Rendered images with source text
▼▼▼
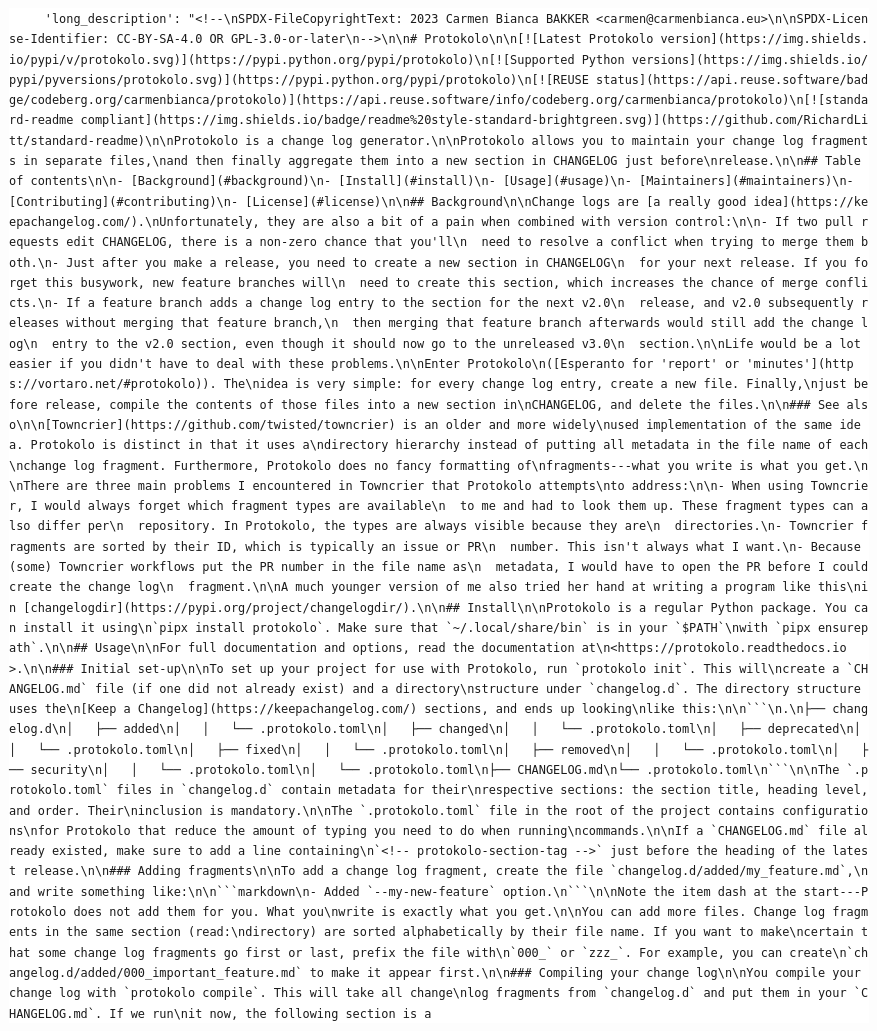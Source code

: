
 ```diff
     'long_description': "<!--\nSPDX-FileCopyrightText: 2023 Carmen Bianca BAKKER <carmen@carmenbianca.eu>\n\nSPDX-License-Identifier: CC-BY-SA-4.0 OR GPL-3.0-or-later\n-->\n\n# Protokolo\n\n[![Latest Protokolo version](https://img.shields.io/pypi/v/protokolo.svg)](https://pypi.python.org/pypi/protokolo)\n[![Supported Python versions](https://img.shields.io/pypi/pyversions/protokolo.svg)](https://pypi.python.org/pypi/protokolo)\n[![REUSE status](https://api.reuse.software/badge/codeberg.org/carmenbianca/protokolo)](https://api.reuse.software/info/codeberg.org/carmenbianca/protokolo)\n[![standard-readme compliant](https://img.shields.io/badge/readme%20style-standard-brightgreen.svg)](https://github.com/RichardLitt/standard-readme)\n\nProtokolo is a change log generator.\n\nProtokolo allows you to maintain your change log fragments in separate files,\nand then finally aggregate them into a new section in CHANGELOG just before\nrelease.\n\n## Table of contents\n\n- [Background](#background)\n- [Install](#install)\n- [Usage](#usage)\n- [Maintainers](#maintainers)\n- [Contributing](#contributing)\n- [License](#license)\n\n## Background\n\nChange logs are [a really good idea](https://keepachangelog.com/).\nUnfortunately, they are also a bit of a pain when combined with version control:\n\n- If two pull requests edit CHANGELOG, there is a non-zero chance that you'll\n  need to resolve a conflict when trying to merge them both.\n- Just after you make a release, you need to create a new section in CHANGELOG\n  for your next release. If you forget this busywork, new feature branches will\n  need to create this section, which increases the chance of merge conflicts.\n- If a feature branch adds a change log entry to the section for the next v2.0\n  release, and v2.0 subsequently releases without merging that feature branch,\n  then merging that feature branch afterwards would still add the change log\n  entry to the v2.0 section, even though it should now go to the unreleased v3.0\n  section.\n\nLife would be a lot easier if you didn't have to deal with these problems.\n\nEnter Protokolo\n([Esperanto for 'report' or 'minutes'](https://vortaro.net/#protokolo)). The\nidea is very simple: for every change log entry, create a new file. Finally,\njust before release, compile the contents of those files into a new section in\nCHANGELOG, and delete the files.\n\n### See also\n\n[Towncrier](https://github.com/twisted/towncrier) is an older and more widely\nused implementation of the same idea. Protokolo is distinct in that it uses a\ndirectory hierarchy instead of putting all metadata in the file name of each\nchange log fragment. Furthermore, Protokolo does no fancy formatting of\nfragments---what you write is what you get.\n\nThere are three main problems I encountered in Towncrier that Protokolo attempts\nto address:\n\n- When using Towncrier, I would always forget which fragment types are available\n  to me and had to look them up. These fragment types can also differ per\n  repository. In Protokolo, the types are always visible because they are\n  directories.\n- Towncrier fragments are sorted by their ID, which is typically an issue or PR\n  number. This isn't always what I want.\n- Because (some) Towncrier workflows put the PR number in the file name as\n  metadata, I would have to open the PR before I could create the change log\n  fragment.\n\nA much younger version of me also tried her hand at writing a program like this\nin [changelogdir](https://pypi.org/project/changelogdir/).\n\n## Install\n\nProtokolo is a regular Python package. You can install it using\n`pipx install protokolo`. Make sure that `~/.local/share/bin` is in your `$PATH`\nwith `pipx ensurepath`.\n\n## Usage\n\nFor full documentation and options, read the documentation at\n<https://protokolo.readthedocs.io>.\n\n### Initial set-up\n\nTo set up your project for use with Protokolo, run `protokolo init`. This will\ncreate a `CHANGELOG.md` file (if one did not already exist) and a directory\nstructure under `changelog.d`. The directory structure uses the\n[Keep a Changelog](https://keepachangelog.com/) sections, and ends up looking\nlike this:\n\n```\n.\n├── changelog.d\n│   ├── added\n│   │   └── .protokolo.toml\n│   ├── changed\n│   │   └── .protokolo.toml\n│   ├── deprecated\n│   │   └── .protokolo.toml\n│   ├── fixed\n│   │   └── .protokolo.toml\n│   ├── removed\n│   │   └── .protokolo.toml\n│   ├── security\n│   │   └── .protokolo.toml\n│   └── .protokolo.toml\n├── CHANGELOG.md\n└── .protokolo.toml\n```\n\nThe `.protokolo.toml` files in `changelog.d` contain metadata for their\nrespective sections: the section title, heading level, and order. Their\ninclusion is mandatory.\n\nThe `.protokolo.toml` file in the root of the project contains configurations\nfor Protokolo that reduce the amount of typing you need to do when running\ncommands.\n\nIf a `CHANGELOG.md` file already existed, make sure to add a line containing\n`<!-- protokolo-section-tag -->` just before the heading of the latest release.\n\n### Adding fragments\n\nTo add a change log fragment, create the file `changelog.d/added/my_feature.md`,\nand write something like:\n\n```markdown\n- Added `--my-new-feature` option.\n```\n\nNote the item dash at the start---Protokolo does not add them for you. What you\nwrite is exactly what you get.\n\nYou can add more files. Change log fragments in the same section (read:\ndirectory) are sorted alphabetically by their file name. If you want to make\ncertain that some change log fragments go first or last, prefix the file with\n`000_` or `zzz_`. For example, you can create\n`changelog.d/added/000_important_feature.md` to make it appear first.\n\n### Compiling your change log\n\nYou compile your change log with `protokolo compile`. This will take all change\nlog fragments from `changelog.d` and put them in your `CHANGELOG.md`. If we run\nit now, the following section is a
```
▲▲▲
Task to complete:
Go through the entries and retype them exactly, except for the images.

Written response:
Source code

:
 ```diff
     'long_description': "<!--\nSPDX-FileCopyrightText: 2023 Carmen Bianca BAKKER <carmen@carmenbianca.eu>\n\nSPDX-License-Identifier: CC-BY-SA-4.0 OR GPL-3.0-or-later\n-->\n\n# Protokolo\n\n[![Latest Protokolo version](https://img.shields.io/pypi/v/protokolo.svg)](https://pypi.python.org/pypi/protokolo)\n[![Supported Python versions](https://img.shields.io/pypi/pyversions/protokolo.svg)](https://pypi.python.org/pypi/protokolo)\n[![REUSE status](https://api.reuse.software/badge/codeberg.org/carmenbianca/protokolo)](https://api.reuse.software/info/codeberg.org/carmenbianca/protokolo)\n[![standard-readme compliant](https://img.shields.io/badge/readme%20style-standard-brightgreen.svg)](https://github.com/RichardLitt/standard-readme)\n\nProtokolo is a change log generator.\n\nProtokolo allows you to maintain your change log fragments in separate files,\nand then finally aggregate them into a new section in CHANGELOG just before\nrelease.\n\n## Table of contents\n\n- [Background](#background)\n- [Install](#install)\n- [Usage](#usage)\n- [Maintainers](#maintainers)\n- [Contributing](#contributing)\n- [License](#license)\n\n## Background\n\nChange logs are [a really good idea](https://keepachangelog.com/).\nUnfortunately, they are also a bit of a pain when combined with version control:\n\n- If two pull requests edit CHANGELOG, there is a non-zero chance that you'll\n  need to resolve a conflict when trying to merge them both.\n- Just after you make a release, you need to create a new section in CHANGELOG\n  for your next release. If you forget this busywork, new feature branches will\n  need to create this section, which increases the chance of merge conflicts.\n- If a feature branch adds a change log entry to the section for the next v2.0\n  release, and v2.0 subsequently releases without merging that feature branch,\n  then merging that feature branch afterwards would still add the change log\n  entry to the v2.0 section, even though it should now go to the unreleased v3.0\n  section.\n\nLife would be a lot easier if you didn't have to deal with these problems.\n\nEnter Protokolo\n([Esperanto for 'report' or 'minutes'](https://vortaro.net/#protokolo)). The\nidea is very simple: for every change log entry, create a new file. Finally,\njust before release, compile the contents of those files into a new section in\nCHANGELOG, and delete the files.\n\n### See also\n\n[Towncrier](https://github.com/twisted/towncrier) is an older and more widely\nused implementation of the same idea. Protokolo is distinct in that it uses a\ndirectory hierarchy instead of putting all metadata in the file name of each\nchange log fragment. Furthermore, Protokolo does no fancy formatting of\nfragments---what you write is what you get.\n\nThere are three main problems I encountered in Towncrier that Protokolo attempts\nto address:\n\n- When using Towncrier, I would always forget which fragment types are available\n  to me and had to look them up. These fragment types can also differ per\n  repository. In Protokolo, the types are always visible because they are\n  directories.\n- Towncrier fragments are sorted by their ID, which is typically an issue or PR\n  number. This isn't always what I want.\n- Because (some) Towncrier workflows put the PR number in the file name as\n  metadata, I would have to open the PR before I could create the change log\n  fragment.\n\nA much younger version of me also tried her hand at writing a program like this\nin [changelogdir](https://pypi.org/project/changelogdir/).\n\n## Install\n\nProtokolo is a regular Python package. You can install it using\n`pipx install protokolo`. Make sure that `~/.local/share/bin` is in your `$PATH`\nwith `pipx ensurepath`.\n\n## Usage\n\nFor full documentation and options, read the documentation at\n<https://protokolo.readthedocs.io>.\n\n### Initial set-up\n\nTo set up your project for use with Protokolo, run `protokolo init`. This will\ncreate a `CHANGELOG.md` file (if one did not already exist) and a directory\nstructure under `changelog.d`. The directory structure uses the\n[Keep a Changelog](https://keepachangelog.com/) sections, and ends up looking\nlike this:\n\n```\n.\n├── changelog.d\n│   ├── added\n│   │   └── .protokolo.toml\n│   ├── changed\n│   │   └── .protokolo.toml\n│   ├── deprecated\n│   │   └── .protokolo.toml\n│   ├── fixed\n│   │   └── .protokolo.toml\n│   ├── removed\n│   │   └── .protokolo.toml\n│   ├── security\n│   │   └── .protokolo.toml\n│   └── .protokolo.toml\n├── CHANGELOG.md\n└── .protokolo.toml\n```\n\nThe `.protokolo.toml` files in `changelog.d` contain metadata for their\nrespective sections: the section title, heading level, and order. Their\ninclusion is mandatory.\n\nThe `.protokolo.toml` file in the root of the project contains configurations\nfor Protokolo that reduce the amount of typing you need to do when running\ncommands.\n\nIf a `CHANGELOG.md` file already existed, make sure to add a line containing\n`<!-- protokolo-section-tag -->` just before the heading of the latest release.\n\n### Adding fragments\n\nTo add a change log fragment, create the file `changelog.d/added/my_feature.md`,\nand write something like:\n\n```markdown\n- Added `--my-new-feature` option.\n```\n\nNote the item dash at the start---Protokolo does not add them for you. What you\nwrite is exactly what you get.\n\nYou can add more files. Change log fragments in the same section (read:\ndirectory) are sorted alphabetically by their file name. If you want to make\ncertain that some change log fragments go first or last, prefix the file with\n`000_` or `zzz_`. For example, you can create\n`changelog.d/added/000_important_feature.md` to make it appear first.\n\n### Compiling your change log\n\nYou compile your change log with `protokolo compile`. This will take all change\nlog fragments from `changelog.d` and put them in your `CHANGELOG.md`. If we run\nit now, the following section is a
```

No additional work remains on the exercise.